CRISPR base editors are supposed to be parsimonious. They avoid inflicting anything so extreme as a double-strand break, and they confine their genomic activities to single-nucleotide changes—reasonably on-target changes. Yet CRISPR base editors can indulge in wanton behavior, report scientists based at Massachusetts General Hospital (MGH). These scientists, led by J. Keith Joung, MD, PhD, professor of pathology, Harvard Medical School and Desmond and Ann Heathwood MGH research scholar, say that when CRISPR base editors take a walk on the wild side, they may do so throughout the transcriptome, leaving trails marked by thousands of off-target edits.
“Most investigation of off-target base editing has focused on DNA, but we have found that this technology can induce large numbers of RNA alterations as well,” said Joung. “This surprising finding suggests the need to look at more than just genetic alterations when considering unintended off-target effects of base editors in cells. We also show the feasibility of reducing these effects by creating variants that selectively reduce off-target RNA editing while preserving the intended on-target DNA activity.”
Joung is the senior author of a paper (“Transcriptome-wide off-target RNA editing induced by CRISPR-guided DNA base editors”) that appeared April 17 in Nature. The paper presents findings suggesting that scientists need to more fully define and characterize the RNA off-target effects of base editor platforms. In addition, the paper demonstrates that base editors can be modified to reduce off-target transcriptomic activity while preserving on-target genomic activity.
“We show that a cytosine base editor (CBE) with rat APOBEC1 can cause extensive transcriptome-wide RNA cytosine deamination in human cells, inducing tens of thousands of C-to-uracil (U) edits with frequencies ranging from 0.07 to 100% in 38–58% of expressed genes,” the article’s authors wrote. “CBE-induced RNA edits occur in both protein-coding and non-protein-coding sequences and generate missense, nonsense, splice site, 5’ UTR, and 3’ UTR mutations.”
In CRISPR-guided base editor systems, a modified Cas9 nuclease works with fusion proteins to reach targeted genomic sites. Also, these systems incorporate a base-altering enzyme—such as rat APOBEC1, a deaminase—to modify a specific nucleotide, thereby implementing changes that can lead to specific DNA alterations. The rat APOBEC1, for example, is used in base editor systems that change cytosine into thymine.
Using the CBE with rat APOBEC1, the MGH team investigated whether it might induce off-target RNA effects. Their experiments in both liver and embryonic kidney cell lines showed that, while the commonly used base editor they tested induced efficient edits at the target DNA site, it also led to tens of thousands of cytosine-to-uracil edits throughout the transcriptome, the full range of transcribed RNA in a cell. They found similar results when they tested one of the newer adenine-targeting base editors.

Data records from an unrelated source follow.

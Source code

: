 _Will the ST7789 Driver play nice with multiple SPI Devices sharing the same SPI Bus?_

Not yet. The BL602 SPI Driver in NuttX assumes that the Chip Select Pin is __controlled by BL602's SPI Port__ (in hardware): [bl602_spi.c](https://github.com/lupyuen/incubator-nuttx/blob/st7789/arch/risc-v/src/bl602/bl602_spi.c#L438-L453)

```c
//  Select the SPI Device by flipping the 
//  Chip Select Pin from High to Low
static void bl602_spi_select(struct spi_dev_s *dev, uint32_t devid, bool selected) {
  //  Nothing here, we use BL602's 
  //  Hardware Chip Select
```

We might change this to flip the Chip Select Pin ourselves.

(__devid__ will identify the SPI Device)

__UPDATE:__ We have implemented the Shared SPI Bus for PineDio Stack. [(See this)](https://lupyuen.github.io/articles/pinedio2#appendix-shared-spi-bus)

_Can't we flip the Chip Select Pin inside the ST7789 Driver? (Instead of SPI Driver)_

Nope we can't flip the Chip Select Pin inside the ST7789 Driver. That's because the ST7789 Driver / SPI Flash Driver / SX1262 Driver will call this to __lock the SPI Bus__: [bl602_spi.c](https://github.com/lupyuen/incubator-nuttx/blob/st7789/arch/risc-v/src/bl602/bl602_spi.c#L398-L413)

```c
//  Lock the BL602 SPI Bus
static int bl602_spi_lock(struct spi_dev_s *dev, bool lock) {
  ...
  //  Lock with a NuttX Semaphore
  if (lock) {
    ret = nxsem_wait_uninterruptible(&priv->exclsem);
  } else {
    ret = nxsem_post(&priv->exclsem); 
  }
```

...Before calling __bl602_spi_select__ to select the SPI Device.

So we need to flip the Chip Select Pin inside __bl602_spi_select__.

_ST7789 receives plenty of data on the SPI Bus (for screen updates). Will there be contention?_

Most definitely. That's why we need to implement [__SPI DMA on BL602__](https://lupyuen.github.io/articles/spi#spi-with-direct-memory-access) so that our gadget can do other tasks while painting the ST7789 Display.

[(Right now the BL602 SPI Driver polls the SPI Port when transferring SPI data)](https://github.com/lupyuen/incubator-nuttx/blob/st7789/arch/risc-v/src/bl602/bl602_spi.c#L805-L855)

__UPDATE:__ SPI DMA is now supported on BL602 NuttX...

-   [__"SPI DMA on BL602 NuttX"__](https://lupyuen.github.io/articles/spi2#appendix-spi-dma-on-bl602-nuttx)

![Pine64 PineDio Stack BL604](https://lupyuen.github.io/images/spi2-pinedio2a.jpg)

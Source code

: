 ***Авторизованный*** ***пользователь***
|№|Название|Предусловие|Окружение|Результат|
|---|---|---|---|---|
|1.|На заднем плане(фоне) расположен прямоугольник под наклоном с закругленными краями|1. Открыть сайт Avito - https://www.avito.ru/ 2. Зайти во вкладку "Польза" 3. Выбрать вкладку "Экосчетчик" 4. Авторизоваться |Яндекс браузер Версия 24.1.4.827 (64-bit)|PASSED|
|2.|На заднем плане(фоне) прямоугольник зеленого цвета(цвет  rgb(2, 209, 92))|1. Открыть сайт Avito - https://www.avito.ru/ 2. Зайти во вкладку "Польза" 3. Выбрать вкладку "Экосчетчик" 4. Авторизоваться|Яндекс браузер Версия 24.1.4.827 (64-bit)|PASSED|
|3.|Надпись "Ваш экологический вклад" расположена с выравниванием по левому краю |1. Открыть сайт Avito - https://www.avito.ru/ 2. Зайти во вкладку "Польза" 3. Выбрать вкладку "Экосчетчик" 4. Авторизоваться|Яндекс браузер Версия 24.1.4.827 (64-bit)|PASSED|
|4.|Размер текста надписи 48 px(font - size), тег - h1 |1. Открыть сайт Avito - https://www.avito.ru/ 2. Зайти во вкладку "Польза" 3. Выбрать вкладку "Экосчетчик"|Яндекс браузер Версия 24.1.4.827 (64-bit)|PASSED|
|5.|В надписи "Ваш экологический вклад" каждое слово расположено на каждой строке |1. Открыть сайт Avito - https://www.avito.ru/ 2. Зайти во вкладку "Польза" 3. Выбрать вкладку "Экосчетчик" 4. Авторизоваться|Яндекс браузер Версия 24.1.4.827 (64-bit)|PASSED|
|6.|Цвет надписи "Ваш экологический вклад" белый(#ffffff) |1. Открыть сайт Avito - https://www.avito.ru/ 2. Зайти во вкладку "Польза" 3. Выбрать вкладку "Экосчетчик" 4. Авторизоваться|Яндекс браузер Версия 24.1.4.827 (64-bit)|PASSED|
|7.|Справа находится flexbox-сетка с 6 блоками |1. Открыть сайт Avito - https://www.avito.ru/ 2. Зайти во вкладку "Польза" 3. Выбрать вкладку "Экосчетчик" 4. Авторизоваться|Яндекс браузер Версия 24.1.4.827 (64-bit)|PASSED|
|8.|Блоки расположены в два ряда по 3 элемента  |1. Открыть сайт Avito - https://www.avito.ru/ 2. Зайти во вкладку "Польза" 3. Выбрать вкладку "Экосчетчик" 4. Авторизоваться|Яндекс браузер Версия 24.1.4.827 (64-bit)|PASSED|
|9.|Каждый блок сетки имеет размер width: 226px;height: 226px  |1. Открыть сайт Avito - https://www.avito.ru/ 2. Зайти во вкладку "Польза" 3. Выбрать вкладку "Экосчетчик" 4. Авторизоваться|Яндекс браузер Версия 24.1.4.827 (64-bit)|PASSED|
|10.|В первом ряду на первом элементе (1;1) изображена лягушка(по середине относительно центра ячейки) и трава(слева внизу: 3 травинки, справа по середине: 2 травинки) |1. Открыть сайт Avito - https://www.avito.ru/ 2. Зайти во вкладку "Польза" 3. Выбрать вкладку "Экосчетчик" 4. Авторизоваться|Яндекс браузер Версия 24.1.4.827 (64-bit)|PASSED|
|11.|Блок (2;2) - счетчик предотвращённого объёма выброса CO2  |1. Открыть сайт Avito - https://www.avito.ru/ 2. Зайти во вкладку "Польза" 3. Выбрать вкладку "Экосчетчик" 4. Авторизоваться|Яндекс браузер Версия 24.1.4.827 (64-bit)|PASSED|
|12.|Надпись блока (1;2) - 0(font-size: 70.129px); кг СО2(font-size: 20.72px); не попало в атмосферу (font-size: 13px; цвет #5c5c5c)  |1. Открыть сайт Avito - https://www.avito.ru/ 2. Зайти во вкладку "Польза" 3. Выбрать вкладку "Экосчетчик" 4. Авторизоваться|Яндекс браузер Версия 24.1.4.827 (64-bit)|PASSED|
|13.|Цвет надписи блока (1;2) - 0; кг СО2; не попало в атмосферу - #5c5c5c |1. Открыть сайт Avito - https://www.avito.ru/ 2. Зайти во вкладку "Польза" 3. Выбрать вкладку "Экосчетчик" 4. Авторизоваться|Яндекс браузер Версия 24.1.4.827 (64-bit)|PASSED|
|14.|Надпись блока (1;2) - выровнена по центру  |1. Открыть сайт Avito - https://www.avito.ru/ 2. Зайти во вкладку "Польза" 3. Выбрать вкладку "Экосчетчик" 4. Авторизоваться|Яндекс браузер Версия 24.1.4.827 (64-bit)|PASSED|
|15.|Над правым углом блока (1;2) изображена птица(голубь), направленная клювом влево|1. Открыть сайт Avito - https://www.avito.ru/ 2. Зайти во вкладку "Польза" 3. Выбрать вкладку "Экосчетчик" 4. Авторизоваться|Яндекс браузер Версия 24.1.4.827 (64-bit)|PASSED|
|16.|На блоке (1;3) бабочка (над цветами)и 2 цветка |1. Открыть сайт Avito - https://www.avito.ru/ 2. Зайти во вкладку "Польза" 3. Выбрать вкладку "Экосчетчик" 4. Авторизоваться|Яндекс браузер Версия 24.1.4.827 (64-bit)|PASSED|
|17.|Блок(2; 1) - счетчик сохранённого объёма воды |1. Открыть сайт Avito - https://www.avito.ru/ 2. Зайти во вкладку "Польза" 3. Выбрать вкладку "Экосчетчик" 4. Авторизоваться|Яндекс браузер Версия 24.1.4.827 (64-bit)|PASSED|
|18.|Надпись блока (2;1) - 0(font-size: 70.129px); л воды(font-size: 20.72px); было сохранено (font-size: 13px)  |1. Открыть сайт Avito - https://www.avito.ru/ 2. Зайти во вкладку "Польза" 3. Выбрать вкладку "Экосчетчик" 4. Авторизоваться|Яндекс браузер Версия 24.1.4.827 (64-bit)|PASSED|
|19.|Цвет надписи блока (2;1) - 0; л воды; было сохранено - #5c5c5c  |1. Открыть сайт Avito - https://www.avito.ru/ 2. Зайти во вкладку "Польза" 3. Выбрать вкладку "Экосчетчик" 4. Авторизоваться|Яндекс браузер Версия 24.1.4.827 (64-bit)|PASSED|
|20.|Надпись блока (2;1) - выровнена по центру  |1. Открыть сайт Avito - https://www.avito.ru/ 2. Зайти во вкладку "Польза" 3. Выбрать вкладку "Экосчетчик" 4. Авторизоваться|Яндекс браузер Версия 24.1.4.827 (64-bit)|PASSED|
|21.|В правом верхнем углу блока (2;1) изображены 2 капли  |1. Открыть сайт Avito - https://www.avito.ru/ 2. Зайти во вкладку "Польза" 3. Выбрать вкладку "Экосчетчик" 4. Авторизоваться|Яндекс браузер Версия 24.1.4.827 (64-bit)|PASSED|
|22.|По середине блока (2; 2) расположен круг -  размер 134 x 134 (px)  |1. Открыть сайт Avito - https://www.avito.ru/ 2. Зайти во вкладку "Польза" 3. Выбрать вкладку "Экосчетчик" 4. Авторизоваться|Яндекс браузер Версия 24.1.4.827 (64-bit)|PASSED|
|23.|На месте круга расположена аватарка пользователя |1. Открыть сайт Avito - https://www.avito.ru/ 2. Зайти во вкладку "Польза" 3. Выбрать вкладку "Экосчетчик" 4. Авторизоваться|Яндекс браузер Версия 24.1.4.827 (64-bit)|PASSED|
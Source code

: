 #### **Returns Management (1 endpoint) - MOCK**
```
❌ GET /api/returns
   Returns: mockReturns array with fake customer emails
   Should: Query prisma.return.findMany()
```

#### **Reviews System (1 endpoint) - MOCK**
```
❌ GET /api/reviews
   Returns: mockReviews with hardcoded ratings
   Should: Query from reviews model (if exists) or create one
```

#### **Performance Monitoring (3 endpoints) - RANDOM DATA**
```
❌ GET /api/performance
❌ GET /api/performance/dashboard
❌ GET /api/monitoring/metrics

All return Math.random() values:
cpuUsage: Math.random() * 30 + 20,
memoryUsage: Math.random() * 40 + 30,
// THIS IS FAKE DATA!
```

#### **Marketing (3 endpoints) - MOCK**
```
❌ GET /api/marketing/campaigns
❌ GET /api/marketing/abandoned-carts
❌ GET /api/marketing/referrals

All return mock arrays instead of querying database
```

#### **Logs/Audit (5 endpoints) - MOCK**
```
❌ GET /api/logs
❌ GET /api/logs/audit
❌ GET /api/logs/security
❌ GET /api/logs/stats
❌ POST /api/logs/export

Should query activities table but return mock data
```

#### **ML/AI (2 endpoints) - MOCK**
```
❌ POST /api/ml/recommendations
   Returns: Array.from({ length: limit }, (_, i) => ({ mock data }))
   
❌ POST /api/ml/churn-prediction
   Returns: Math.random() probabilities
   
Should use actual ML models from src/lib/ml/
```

To investigate the possibility of reducing or eliminating unwanted RNA edits, the MGH team screened 16 editors with engineered versions of the deaminase enzymes, identifying two that were as efficient as the original version in inducing on-target DNA effects while inducing markedly fewer RNA edits. In fact, these SECURE (SElective Curbing of Unwanted RNA Editing) variants were even more precise than the unaltered deaminase in inducing the desired DNA edits.
“We engineered two CBE variants bearing rat APOBEC1 mutations that substantially decrease the numbers of RNA edits (reductions of >390-fold and >3,800-fold) in human cells,” detailed the authors of the current study. “These variants also showed more precise on-target DNA editing and, with the majority of gRNAs tested, editing efficiencies comparable to those observed with wild-type CBE.”
Joung noted that investigating any potential impact of these RNA effects on experimental and clinical applications of CRISPR base editing is an important next step his team is taking.
“For research applications, scientists using base editors will need to account for potential RNA off-target effects in their experiments,” he insisted. “For therapeutic applications, our results further argue for limiting the duration of base-editor expression to the shortest length of time possible and the importance of minimizing and accounting for potential impacts of these effects in safety assessments.”
“Another important area of ongoing work is extending our efforts to minimize these unwanted off-target RNA edits,” Joung added. “We are currently attempting to engineer SECURE adenine base editors and exploring the off-target RNA effects of cytosine base editors that use other deaminase enzymes than the one in the editor we investigated. Our goal is to generate a suite of base editors with minimized RNA editing activities that can be used for both research and therapeutic applications.”